Compilation album by Lynyrd Skynyrd
- Released: October 5, 1987
- Genre: Southern rock
- Length: 45:33
- Label: MCA
- Producer: Al Kooper, Tom Dowd, John Ryan

Lynyrd Skynyrd chronology
| Best of the Rest (1982) | Legend (1987) | Southern by the Grace of God (1988) |

= Legend (Lynyrd Skynyrd album) =

Legend is a posthumous compilation album by American Southern rock band Lynyrd Skynyrd that was released in 1987. It contains previously unreleased demos from the albums before the 1977 plane crash as well as non-LP B-sides. Since Legend was released, most of the tracks have also been included on other albums.

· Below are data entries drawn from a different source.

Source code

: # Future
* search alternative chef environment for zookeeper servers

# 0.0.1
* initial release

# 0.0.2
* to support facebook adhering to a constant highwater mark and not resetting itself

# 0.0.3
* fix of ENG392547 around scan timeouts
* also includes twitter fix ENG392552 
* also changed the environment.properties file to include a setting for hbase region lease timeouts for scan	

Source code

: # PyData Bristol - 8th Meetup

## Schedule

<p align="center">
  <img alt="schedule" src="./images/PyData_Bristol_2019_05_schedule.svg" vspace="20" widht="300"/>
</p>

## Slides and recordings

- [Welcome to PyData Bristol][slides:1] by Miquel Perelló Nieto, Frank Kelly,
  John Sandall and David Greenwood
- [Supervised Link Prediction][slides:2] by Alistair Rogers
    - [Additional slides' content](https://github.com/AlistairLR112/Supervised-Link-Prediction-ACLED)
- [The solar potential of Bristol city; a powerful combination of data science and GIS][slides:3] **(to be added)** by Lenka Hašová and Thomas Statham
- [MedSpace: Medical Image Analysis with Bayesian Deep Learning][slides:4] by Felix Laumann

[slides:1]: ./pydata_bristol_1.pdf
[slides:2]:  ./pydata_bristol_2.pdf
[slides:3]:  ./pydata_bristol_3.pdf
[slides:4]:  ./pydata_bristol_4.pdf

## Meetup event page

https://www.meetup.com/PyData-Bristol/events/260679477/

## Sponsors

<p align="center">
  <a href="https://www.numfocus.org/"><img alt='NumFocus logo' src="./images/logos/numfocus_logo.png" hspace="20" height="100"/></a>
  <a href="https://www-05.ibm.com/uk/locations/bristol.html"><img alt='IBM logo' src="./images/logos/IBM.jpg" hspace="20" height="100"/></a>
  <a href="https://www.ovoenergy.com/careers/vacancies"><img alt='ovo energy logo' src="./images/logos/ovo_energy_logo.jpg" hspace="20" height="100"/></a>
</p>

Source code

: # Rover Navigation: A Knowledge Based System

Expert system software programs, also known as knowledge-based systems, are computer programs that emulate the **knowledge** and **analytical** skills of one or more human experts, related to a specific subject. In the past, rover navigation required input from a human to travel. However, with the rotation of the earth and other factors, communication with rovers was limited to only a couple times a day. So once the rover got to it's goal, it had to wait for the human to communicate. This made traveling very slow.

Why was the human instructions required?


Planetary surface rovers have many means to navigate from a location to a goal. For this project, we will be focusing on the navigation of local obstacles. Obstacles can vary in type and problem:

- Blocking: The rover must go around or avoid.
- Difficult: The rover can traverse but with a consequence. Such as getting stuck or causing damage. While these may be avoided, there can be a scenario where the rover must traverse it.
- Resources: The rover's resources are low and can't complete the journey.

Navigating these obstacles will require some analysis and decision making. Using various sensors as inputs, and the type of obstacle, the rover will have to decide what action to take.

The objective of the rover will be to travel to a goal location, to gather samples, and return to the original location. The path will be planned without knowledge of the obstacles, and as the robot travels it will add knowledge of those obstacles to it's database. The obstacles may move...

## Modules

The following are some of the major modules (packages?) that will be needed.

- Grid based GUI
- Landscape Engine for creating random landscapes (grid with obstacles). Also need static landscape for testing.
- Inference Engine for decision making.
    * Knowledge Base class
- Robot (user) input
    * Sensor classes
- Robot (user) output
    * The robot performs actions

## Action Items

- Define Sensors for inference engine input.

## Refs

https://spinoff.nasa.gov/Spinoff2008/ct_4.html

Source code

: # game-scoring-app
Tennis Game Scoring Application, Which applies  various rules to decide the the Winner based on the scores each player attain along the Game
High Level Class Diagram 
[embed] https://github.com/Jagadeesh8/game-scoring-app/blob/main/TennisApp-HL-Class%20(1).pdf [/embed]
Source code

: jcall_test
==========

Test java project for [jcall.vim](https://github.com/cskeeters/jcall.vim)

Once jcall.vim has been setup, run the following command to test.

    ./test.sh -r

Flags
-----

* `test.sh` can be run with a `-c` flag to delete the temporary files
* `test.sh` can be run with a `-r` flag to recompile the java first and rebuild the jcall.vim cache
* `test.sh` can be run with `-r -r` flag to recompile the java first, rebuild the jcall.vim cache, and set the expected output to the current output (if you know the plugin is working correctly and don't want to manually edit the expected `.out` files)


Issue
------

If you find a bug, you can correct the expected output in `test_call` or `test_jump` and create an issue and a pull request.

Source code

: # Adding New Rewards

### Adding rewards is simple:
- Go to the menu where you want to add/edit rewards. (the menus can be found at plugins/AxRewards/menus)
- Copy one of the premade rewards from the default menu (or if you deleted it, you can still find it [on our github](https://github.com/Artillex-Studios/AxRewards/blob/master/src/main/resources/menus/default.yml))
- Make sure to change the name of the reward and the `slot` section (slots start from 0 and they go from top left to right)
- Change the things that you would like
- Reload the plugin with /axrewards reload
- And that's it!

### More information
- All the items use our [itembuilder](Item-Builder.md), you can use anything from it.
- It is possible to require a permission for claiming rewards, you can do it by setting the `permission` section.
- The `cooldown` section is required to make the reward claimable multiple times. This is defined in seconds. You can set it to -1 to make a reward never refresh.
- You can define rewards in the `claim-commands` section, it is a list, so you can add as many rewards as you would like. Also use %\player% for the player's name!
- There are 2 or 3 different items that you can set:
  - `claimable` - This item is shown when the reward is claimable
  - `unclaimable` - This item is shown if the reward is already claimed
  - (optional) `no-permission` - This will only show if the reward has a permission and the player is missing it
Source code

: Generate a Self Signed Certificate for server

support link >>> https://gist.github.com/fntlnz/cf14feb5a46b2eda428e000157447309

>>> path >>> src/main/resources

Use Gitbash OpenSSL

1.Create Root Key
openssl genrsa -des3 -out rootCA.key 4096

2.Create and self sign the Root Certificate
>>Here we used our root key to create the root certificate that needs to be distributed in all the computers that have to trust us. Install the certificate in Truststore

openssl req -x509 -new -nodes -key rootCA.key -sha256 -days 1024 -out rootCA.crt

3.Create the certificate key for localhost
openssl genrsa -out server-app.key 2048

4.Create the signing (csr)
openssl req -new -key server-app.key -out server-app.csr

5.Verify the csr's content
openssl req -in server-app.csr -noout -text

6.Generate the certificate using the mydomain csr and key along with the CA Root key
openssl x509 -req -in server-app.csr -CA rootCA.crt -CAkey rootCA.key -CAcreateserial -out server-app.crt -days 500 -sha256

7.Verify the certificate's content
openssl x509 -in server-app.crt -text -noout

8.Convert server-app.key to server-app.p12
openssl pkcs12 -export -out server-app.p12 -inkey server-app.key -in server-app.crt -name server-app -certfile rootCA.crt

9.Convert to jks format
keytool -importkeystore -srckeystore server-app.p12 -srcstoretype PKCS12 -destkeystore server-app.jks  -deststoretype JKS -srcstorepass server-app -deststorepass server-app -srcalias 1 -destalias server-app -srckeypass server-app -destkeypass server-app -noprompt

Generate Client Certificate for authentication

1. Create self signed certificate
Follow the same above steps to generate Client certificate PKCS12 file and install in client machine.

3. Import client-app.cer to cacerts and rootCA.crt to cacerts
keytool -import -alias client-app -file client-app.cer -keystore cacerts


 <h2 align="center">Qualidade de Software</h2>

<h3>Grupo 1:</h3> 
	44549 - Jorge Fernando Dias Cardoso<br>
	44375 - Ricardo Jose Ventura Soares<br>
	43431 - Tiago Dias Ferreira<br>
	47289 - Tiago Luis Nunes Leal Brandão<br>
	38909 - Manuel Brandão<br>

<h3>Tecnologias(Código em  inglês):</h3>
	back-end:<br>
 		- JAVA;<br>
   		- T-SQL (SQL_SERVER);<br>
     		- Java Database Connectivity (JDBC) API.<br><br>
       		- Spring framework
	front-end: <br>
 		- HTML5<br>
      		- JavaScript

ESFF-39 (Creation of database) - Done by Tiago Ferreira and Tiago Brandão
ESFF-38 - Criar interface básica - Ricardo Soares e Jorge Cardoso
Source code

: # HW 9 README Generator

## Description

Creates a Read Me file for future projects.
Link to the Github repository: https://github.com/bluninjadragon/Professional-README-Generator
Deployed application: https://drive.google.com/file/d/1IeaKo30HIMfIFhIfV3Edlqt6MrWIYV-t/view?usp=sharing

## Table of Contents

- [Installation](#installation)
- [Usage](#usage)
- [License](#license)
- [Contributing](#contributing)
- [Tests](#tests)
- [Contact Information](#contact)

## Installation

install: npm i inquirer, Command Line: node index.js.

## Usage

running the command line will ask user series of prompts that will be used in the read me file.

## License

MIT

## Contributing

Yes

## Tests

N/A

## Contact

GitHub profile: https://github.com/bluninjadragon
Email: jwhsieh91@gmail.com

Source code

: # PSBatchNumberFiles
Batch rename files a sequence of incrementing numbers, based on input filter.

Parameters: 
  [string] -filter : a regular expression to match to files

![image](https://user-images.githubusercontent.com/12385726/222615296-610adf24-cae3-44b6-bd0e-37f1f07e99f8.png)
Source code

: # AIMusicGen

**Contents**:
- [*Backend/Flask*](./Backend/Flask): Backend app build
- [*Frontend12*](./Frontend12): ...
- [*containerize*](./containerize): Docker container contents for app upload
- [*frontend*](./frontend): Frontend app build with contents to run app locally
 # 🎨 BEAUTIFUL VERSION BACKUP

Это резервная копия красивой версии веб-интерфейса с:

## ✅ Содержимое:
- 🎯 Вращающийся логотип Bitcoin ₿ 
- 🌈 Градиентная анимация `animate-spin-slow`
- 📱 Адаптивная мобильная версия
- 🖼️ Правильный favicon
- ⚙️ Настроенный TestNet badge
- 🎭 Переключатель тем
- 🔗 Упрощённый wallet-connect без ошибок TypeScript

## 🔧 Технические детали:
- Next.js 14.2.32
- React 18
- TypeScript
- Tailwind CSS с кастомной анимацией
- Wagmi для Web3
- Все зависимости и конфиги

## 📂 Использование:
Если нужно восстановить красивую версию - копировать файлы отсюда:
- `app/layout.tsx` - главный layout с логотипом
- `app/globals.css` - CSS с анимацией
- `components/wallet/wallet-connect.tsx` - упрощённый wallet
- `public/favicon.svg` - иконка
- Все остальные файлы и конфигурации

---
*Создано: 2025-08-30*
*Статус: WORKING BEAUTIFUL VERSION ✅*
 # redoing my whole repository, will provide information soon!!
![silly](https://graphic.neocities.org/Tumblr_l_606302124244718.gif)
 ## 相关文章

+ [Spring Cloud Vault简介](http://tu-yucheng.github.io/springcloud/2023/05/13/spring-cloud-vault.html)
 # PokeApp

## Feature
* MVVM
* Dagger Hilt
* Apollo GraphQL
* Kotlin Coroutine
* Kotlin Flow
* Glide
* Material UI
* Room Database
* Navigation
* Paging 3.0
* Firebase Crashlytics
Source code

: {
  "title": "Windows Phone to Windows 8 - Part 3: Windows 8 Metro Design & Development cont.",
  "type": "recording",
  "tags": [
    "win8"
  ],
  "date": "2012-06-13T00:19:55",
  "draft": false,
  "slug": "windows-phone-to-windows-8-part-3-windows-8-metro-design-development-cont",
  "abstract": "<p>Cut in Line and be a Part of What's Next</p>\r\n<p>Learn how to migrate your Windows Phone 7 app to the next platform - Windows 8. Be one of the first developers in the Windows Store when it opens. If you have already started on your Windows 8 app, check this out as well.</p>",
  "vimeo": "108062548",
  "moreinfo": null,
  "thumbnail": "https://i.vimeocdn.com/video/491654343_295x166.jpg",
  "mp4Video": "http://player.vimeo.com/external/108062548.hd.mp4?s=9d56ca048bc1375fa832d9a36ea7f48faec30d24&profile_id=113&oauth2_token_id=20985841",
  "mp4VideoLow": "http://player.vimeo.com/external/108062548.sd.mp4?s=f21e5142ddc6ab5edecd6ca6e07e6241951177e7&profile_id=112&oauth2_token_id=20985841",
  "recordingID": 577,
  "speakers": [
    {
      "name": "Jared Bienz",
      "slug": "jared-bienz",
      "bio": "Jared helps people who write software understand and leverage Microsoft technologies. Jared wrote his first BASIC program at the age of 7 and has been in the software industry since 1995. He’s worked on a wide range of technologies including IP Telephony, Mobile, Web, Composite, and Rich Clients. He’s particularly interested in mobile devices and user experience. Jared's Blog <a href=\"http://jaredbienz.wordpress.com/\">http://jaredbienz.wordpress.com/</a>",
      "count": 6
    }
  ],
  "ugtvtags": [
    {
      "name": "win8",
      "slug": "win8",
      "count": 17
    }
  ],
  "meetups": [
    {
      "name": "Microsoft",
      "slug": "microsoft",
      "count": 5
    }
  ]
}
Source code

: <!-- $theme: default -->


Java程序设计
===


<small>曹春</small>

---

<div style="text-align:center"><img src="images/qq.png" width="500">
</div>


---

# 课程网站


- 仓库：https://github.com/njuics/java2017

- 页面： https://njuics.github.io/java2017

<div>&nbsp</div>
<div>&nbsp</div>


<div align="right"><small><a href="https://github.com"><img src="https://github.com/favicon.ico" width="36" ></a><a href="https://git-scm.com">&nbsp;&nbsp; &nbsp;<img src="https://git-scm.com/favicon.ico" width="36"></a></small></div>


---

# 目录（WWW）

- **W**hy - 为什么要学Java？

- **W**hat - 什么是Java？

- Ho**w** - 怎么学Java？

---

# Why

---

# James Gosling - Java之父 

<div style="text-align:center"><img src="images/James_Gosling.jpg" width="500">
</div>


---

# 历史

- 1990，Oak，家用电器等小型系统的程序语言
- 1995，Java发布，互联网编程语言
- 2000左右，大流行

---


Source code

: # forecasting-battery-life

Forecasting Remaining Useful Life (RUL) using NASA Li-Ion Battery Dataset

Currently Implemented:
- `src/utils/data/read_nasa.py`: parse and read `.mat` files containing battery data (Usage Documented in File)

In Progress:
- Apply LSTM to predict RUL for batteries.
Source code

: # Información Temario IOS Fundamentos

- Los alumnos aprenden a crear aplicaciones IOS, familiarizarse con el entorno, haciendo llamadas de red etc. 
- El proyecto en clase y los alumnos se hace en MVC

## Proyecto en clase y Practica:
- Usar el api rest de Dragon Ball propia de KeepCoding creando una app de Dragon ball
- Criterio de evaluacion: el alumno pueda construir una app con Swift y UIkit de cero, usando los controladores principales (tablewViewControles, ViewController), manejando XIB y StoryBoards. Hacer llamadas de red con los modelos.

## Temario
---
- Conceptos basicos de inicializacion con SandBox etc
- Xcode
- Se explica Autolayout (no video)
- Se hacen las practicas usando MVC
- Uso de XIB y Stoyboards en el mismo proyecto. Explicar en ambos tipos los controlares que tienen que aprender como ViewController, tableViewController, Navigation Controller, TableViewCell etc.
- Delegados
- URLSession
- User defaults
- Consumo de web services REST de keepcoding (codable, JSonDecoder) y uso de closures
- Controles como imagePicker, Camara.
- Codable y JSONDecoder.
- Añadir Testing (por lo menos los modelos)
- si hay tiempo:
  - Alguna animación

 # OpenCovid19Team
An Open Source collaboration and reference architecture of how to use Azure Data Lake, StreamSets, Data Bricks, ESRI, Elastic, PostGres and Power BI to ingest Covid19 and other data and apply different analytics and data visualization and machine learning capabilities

The album was certified Gold on July 27, 2001 by the RIAA. "Truck Drivin' Man" spent seven weeks on the Billboard Album Rock Tracks chart, peaking at number 12.

Professional ratings
Review scores
| Source | Rating |
| Allmusic | Star |
| Robert Christgau | B+ |
| New Musical Express | 3/10 |
| Rolling Stone | Star |

==Recording==
"Truck Drivin' Man" is a "honky tonk strut" written by Edward King and Ronnie Van Zant. It was released as the B-side to the single "When You Got Good Friends" in November 1987. The song was subsequently included on Skynyrd's Innyrds in 1989 and in the 1991 Lynyrd Skynyrd box set.

==Track listing==
1. "Georgia Peaches" (Steve Gaines, Ronnie Van Zant) - 3:12
2. "When You Got Good Friends" (Allen Collins, Van Zant) - 3:03
3. "Sweet Little Missy" (Gary Rossington, Van Zant) - 5:10
4. "Four Walls of Raiford" (Jeff Carlisi, Van Zant) - 4:15
5. "Simple Man" (Live) (Gary Rossington, Van Zant) - 6:35
6. "Truck Drivin' Man" (Ed King, Van Zant) - 5:17
7. "One in the Sun" (Gaines) - 5:19
8. "Mr. Banker" (King, Rossington, Van Zant) - 5:18
9. "Take Your Time" (King, Van Zant) - 7:24

- Track 5 recorded on 7/7/1976 at the Fox Theatre in Atlanta, Georgia

==Personnel==
- Ronnie Van Zant – lead vocals
- Allen Collins – guitar
- Gary Rossington – guitar
- Billy Powell – keyboards
- Leon Wilkeson – bass
- Artimus Pyle – drums
- Steve Gaines – guitar
- Ed King – guitar
- Bob Burns – drums (Tracks 6, 8 & 9)
- Larry Junstrom – bass (Track 2)
- Don Barnes - guitar (Track 2)
- Steve Brookins - drums (Track 2)
- Jeff Carlisi - guitar (Track 4)
- Ron Brooks - drums (Track 7)

==Certifications==

| Region | Certification | Certified units/sales |
| United States (RIAA) | Gold | 500,000^{^} |
^{^} Shipments figures based on certification alone.

==Charts==
- "Truck Drivin' Man"

| Chart (1987) | Peak position |
|---|---|
| US Billboard Album Rock Tracks | 12 |

== In popular culture ==
- In 2005, "Truck Drivin' Man" was used during a (pickup) truck driving scene in an episode of King of the Hill.